Parade, day of unity mark Lag B’Omer
Two major community events marked the relatively minor holiday of Lag B’Omer on April 28, bringing some bombast — and thousands of people — to local celebrations.
In Pico-Robertson, Pico Boulevard was transformed into a pedestrian’s paradise for Jews from across Southern California while Thousand Oaks welcomed people for a Jewish Day of Unity.
“The Great Parade” on Pico restricted the road to foot, bike and (lots of) stroller traffic between Doheny Drive and Livonia Avenue, organized by Rabbi Chaim Cunin’s Chabad of California along with more than a dozen other Chabads, the Jewish Journal and its parent company, TRIBE Media Corp.
Festivities kicked off at 10:30 a.m. with musical performances by Israeli artist and former “Les Misérables” Broadway performer Dudu Fisher, Sam Glaser, shofar musical artist David Zasloff and the Cheder Menachem Boys Choir.
Until late evening, Pico became a Jewish summer carnival, with families streaming in and out and clowns dancing in the streets. The sound of games filled the air, along with the smell of kosher eats.
Jonathan Abesera, who rode with two of his children on the Chabad SOLA (South La Cienega) parade float, said it felt like putting on a huge Jewish party in the center of Los Angeles.
“Look at this. It’s beautiful to see how we closed off the street,” Abesera said. “All the other people who are not even involved, who are not even Jewish — how impressed they are.”

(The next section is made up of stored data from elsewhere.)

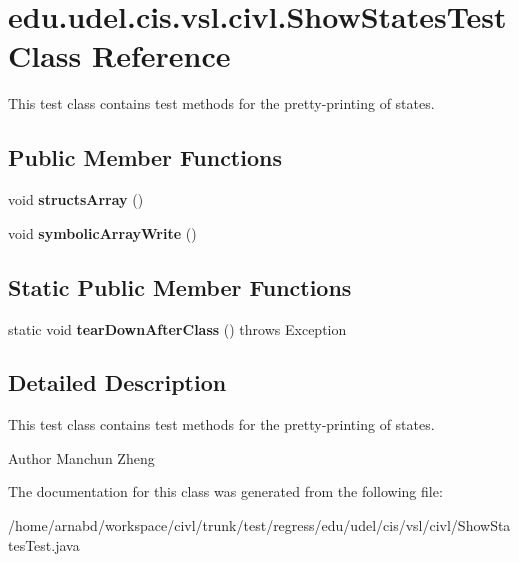 \hypertarget{classedu_1_1udel_1_1cis_1_1vsl_1_1civl_1_1ShowStatesTest}{}\section{edu.\+udel.\+cis.\+vsl.\+civl.\+Show\+States\+Test Class Reference}
\label{classedu_1_1udel_1_1cis_1_1vsl_1_1civl_1_1ShowStatesTest}


This test class contains test methods for the pretty-\/printing of states.  


\subsection*{Public Member Functions}
\begin{DoxyCompactItemize}
\item 
\hypertarget{classedu_1_1udel_1_1cis_1_1vsl_1_1civl_1_1ShowStatesTest_a7df3bfa3fe4933fe1c7514752a07c82b}{}void {\bfseries structs\+Array} ()\label{classedu_1_1udel_1_1cis_1_1vsl_1_1civl_1_1ShowStatesTest_a7df3bfa3fe4933fe1c7514752a07c82b}

\item 
\hypertarget{classedu_1_1udel_1_1cis_1_1vsl_1_1civl_1_1ShowStatesTest_a92554617103d1d7ce34d6772469b1c42}{}void {\bfseries symbolic\+Array\+Write} ()\label{classedu_1_1udel_1_1cis_1_1vsl_1_1civl_1_1ShowStatesTest_a92554617103d1d7ce34d6772469b1c42}

\end{DoxyCompactItemize}
\subsection*{Static Public Member Functions}
\begin{DoxyCompactItemize}
\item 
\hypertarget{classedu_1_1udel_1_1cis_1_1vsl_1_1civl_1_1ShowStatesTest_ae060531bf934bcebb8ca11171ee72c72}{}static void {\bfseries tear\+Down\+After\+Class} ()  throws Exception \label{classedu_1_1udel_1_1cis_1_1vsl_1_1civl_1_1ShowStatesTest_ae060531bf934bcebb8ca11171ee72c72}

\end{DoxyCompactItemize}


\subsection{Detailed Description}
This test class contains test methods for the pretty-\/printing of states. 

\begin{DoxyAuthor}{Author}
Manchun Zheng 
\end{DoxyAuthor}


The documentation for this class was generated from the following file\+:\begin{DoxyCompactItemize}
\item 
/home/arnabd/workspace/civl/trunk/test/regress/edu/udel/cis/vsl/civl/Show\+States\+Test.\+java\end{DoxyCompactItemize}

The parade, which resembled a slice of kosher Mardi Gras in Pico-Robertson, featured bagpipes, 9/11 tribute cars, “Trinidad drummers” and even the inauguration of the world’s first “Mitzvah Cable Car,” a restored San Francisco cable car purchased by the Chabad of San Francisco and trucked into Los Angeles the night before the festival.
In Thousand Oaks, Chabad leaders from the Conejo Valley and Ventura County focused on ways to get the larger Jewish community to celebrate the holiday together.

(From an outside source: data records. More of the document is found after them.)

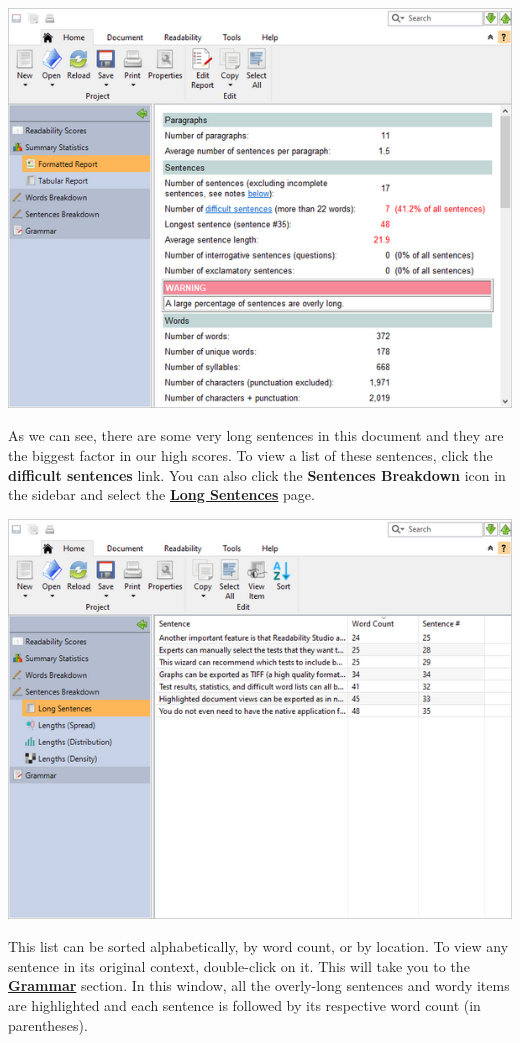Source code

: \documentclass[
]{book}
\theoremstyle{definition}
\theoremstyle{definition}
\theoremstyle{definition}
\theoremstyle{definition}
\theoremstyle{remark}
\begin{document}
\includegraphics{Images/featuresstats.png}

As we can see, there are some very long sentences in this document and they are the biggest factor in our high scores. To view a list of these sentences, click the \textbf{difficult sentences} link. You can also click the \textbf{Sentences Breakdown} icon in the sidebar and select the \protect\hyperlink{reviewing-sentences-breakdown}{\textbf{Long Sentences}} page.

\includegraphics{Images/featuressentencelist.png}

This list can be sorted alphabetically, by word count, or by location. To view any sentence in its original context, double-click on it. This will take you to the \protect\hyperlink{reviewing-standard-grammar}{\textbf{Grammar}} section. In this window, all the overly-long sentences and wordy items are highlighted and each sentence is followed by its respective word count (in parentheses).
\end{document}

“Two months ago, some of the Chabad centers around the Conejo Valley and Ventura County got to talking and discussed how in the past we all did our own events for Lag B’Omer in local parks,” explained Rabbi Dov Muchnik, who with his wife Racheli, serves as co-director of the Chabad of Oxnard. “However, because the theme of Lag B’Omer is Jewish unity, we realized this was the perfect occasion for all of our communities to get together.

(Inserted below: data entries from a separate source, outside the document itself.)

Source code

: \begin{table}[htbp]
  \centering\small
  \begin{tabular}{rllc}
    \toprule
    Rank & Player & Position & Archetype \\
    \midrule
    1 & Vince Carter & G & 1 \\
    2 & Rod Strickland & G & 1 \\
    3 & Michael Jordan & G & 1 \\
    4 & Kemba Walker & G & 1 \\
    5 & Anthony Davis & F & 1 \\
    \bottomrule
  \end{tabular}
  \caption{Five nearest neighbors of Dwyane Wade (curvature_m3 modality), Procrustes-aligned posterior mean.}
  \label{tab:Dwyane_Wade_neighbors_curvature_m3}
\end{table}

The result was the first Jewish Day of Unity, held at Thousand Oaks High School, where people gathered to commemorate the 33rd day after Passover, which some say marks the end of an ancient plague and the passing of Rabbi Shimon bar Yochai.
“This event is not specifically Chabad,” said Devorah Heidingsfeld, an event organizer and co-director of Chabad of Moorpark. “Instead, we removed all the labels and made it just about Jews as a greater extended family.”
The Day of Unity, whose highlights included performances by the band Moshav and Chazzan Pablo Duek of Temple Etz Chaim, offered everything from a children’s choir and orchestra to fire jugglers. There was other typical festival fare, too: rides, food and vendors for products and services ranging from self-defense classes to international tour organizers.
Sylvia Wildfire, a Conejo resident since 1997, said the event made her proud to be part of the area’s Jewish community.
“The one thing I love is looking around and seeing so many people here,” she said. “This is amazing, to see different branches of the community coming out, supporting each other and interacting.”
Event co-organizer Auna Simon engaged children in arts and crafts, designing cards for Israeli soldiers to show their support for their efforts on behalf of protecting Israel.
As 5-year-old Michael Beck put his finishing touches on his portrait of an Israeli soldier, his mother, Miri Beck, said, “It is amazing to see so many people coming together to relax and enjoy the day as well as connect.”